His pro-pitcher angle was born anew during his pair of starts with Double-A Binghamton late last month. He was not responsible for performing with the pitch clock — 14 seconds with the bases empty, 18 seconds with a runner or runners on — but faced batters who have become used to it and pitched opposite a minor-leaguer operating under the time limit.

Scherzer acknowledged that the clock is “definitely accomplishing its desired effect, and that is to pick up the pace of the game.” But the big takeaway, he said, was “this is a hitter problem. This isn’t so much a pitcher problem.”

 

Enthused generally about game-shortening measures, Scherzer suggested, say, limiting timeouts to one per plate appearance. He wasn’t interested in a pitch clock, especially with runners on base.

“I completely understand with no one on base, hey, let’s have some tempo. Let’s go, pick it up, keep it moving. If you have no one on base, there’s no reason to slow the game down,” he said. “But with runners on base, man, there’s a lot of stuff that’s going on. Why, from a TV perspective, from a fan experience [perspective], do we need to rush through those situations?”

Scherzer’s work is not a perfect case study. He is in the top quarter of pitchers in pace this season (as measured by seconds between pitches, as relayed by FanGraphs). For every pitcher faster than him, three are slower — many of them much slower. The possible implementation of a pitch clock is about making sure pitchers and hitters both reduce the dead time between pitches.

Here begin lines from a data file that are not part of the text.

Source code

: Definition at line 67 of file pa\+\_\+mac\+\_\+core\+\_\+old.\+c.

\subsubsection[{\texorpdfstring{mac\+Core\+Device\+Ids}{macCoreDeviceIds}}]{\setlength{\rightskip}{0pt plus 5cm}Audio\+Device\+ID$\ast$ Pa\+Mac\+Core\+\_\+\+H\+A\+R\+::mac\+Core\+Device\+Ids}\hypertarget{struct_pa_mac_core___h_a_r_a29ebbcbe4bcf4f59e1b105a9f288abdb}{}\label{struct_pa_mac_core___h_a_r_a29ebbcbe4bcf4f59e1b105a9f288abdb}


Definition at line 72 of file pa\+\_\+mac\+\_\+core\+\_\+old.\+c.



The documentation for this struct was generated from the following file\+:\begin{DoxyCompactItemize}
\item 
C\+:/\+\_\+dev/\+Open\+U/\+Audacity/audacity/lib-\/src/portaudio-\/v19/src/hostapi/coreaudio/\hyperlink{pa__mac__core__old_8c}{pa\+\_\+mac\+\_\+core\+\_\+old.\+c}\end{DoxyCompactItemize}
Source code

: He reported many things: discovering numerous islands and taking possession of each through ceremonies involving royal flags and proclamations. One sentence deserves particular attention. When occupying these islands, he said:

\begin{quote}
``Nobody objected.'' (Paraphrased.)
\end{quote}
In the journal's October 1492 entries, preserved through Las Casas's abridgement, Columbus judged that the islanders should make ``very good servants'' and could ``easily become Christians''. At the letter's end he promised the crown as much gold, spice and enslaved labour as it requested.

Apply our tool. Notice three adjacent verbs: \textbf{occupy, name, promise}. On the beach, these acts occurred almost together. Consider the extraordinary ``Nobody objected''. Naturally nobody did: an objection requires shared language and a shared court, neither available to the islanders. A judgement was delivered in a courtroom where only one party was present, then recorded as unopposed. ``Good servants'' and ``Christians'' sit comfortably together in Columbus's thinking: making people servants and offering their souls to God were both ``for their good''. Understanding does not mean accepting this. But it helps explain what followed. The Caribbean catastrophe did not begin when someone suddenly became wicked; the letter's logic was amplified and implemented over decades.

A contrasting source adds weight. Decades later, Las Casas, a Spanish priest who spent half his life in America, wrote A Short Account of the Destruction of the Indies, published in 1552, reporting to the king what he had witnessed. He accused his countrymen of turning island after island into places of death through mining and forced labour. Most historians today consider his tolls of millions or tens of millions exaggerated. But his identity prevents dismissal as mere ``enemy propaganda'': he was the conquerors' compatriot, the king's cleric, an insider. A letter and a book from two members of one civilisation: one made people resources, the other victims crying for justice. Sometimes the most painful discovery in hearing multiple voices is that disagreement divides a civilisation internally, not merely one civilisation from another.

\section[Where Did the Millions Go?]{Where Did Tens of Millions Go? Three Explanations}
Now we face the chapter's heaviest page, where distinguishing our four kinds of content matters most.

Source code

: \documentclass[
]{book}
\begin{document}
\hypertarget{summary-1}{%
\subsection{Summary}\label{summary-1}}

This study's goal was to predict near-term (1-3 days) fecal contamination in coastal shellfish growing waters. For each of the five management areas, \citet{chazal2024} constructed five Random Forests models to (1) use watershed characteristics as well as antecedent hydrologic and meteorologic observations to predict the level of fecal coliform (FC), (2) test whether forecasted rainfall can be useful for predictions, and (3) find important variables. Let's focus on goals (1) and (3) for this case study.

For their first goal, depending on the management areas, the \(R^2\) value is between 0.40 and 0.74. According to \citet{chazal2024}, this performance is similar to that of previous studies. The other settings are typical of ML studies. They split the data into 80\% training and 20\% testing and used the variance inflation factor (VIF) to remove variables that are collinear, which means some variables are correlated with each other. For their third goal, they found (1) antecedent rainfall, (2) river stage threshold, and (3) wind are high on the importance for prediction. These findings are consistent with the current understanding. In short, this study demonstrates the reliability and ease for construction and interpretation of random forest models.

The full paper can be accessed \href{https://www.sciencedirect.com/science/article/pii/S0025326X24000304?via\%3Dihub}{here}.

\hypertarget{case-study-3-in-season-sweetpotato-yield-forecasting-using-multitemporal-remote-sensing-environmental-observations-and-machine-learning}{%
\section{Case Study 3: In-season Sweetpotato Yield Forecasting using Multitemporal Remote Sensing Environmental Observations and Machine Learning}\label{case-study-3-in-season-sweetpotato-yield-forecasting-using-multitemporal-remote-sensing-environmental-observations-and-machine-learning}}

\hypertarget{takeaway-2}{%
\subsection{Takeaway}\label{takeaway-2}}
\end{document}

There are rules in the books that, if enforced more strictly, would seem to help.

Rule 5.04(b)(3), for example, instructs umpires to call an automatic strike on a batter if he does not take his place in the batter’s box after “a reasonable opportunity” to do so. Rule5.04(b)(4) calls for batters to remain in the box between pitches except during certain circumstances (such as if he just swung or is forced off balance by a pitch).

Rule 5.04(b)(2) encourages umpires to not be so giving in allowing hitters to call timeout. A batter asking for time does not mean that that request needs to be granted.

“The umpire should eliminate hitters walking out of the batter’s box without reason,” the rulebook reads. “If umpires are not lenient, batters will understand that they are in the batter’s box and they must remain there until the ball is pitched.”

Scherzer made that point, too.

“That’s where the umpire’s discretion is. But let the umpires have more leeway now to be more aggressive in not awarding time,” Scherzer said. “And if the hitters got used to ‘you call time and don’t get it,’ they’ll quit calling time."

If MLB eventually decides it needs a pitch clock, so be it, Scherzer said. But experiment with other solutions first, just as it is doing now in the minors with the clock.

“I’m a fan of cutting out all the dead time in the world,” he said. “We want quicker games. We would love to play quicker games as players. It’s a good idea. It’s something that we want . . . There’s rules that are there to get the desired effect without introducing a clock.”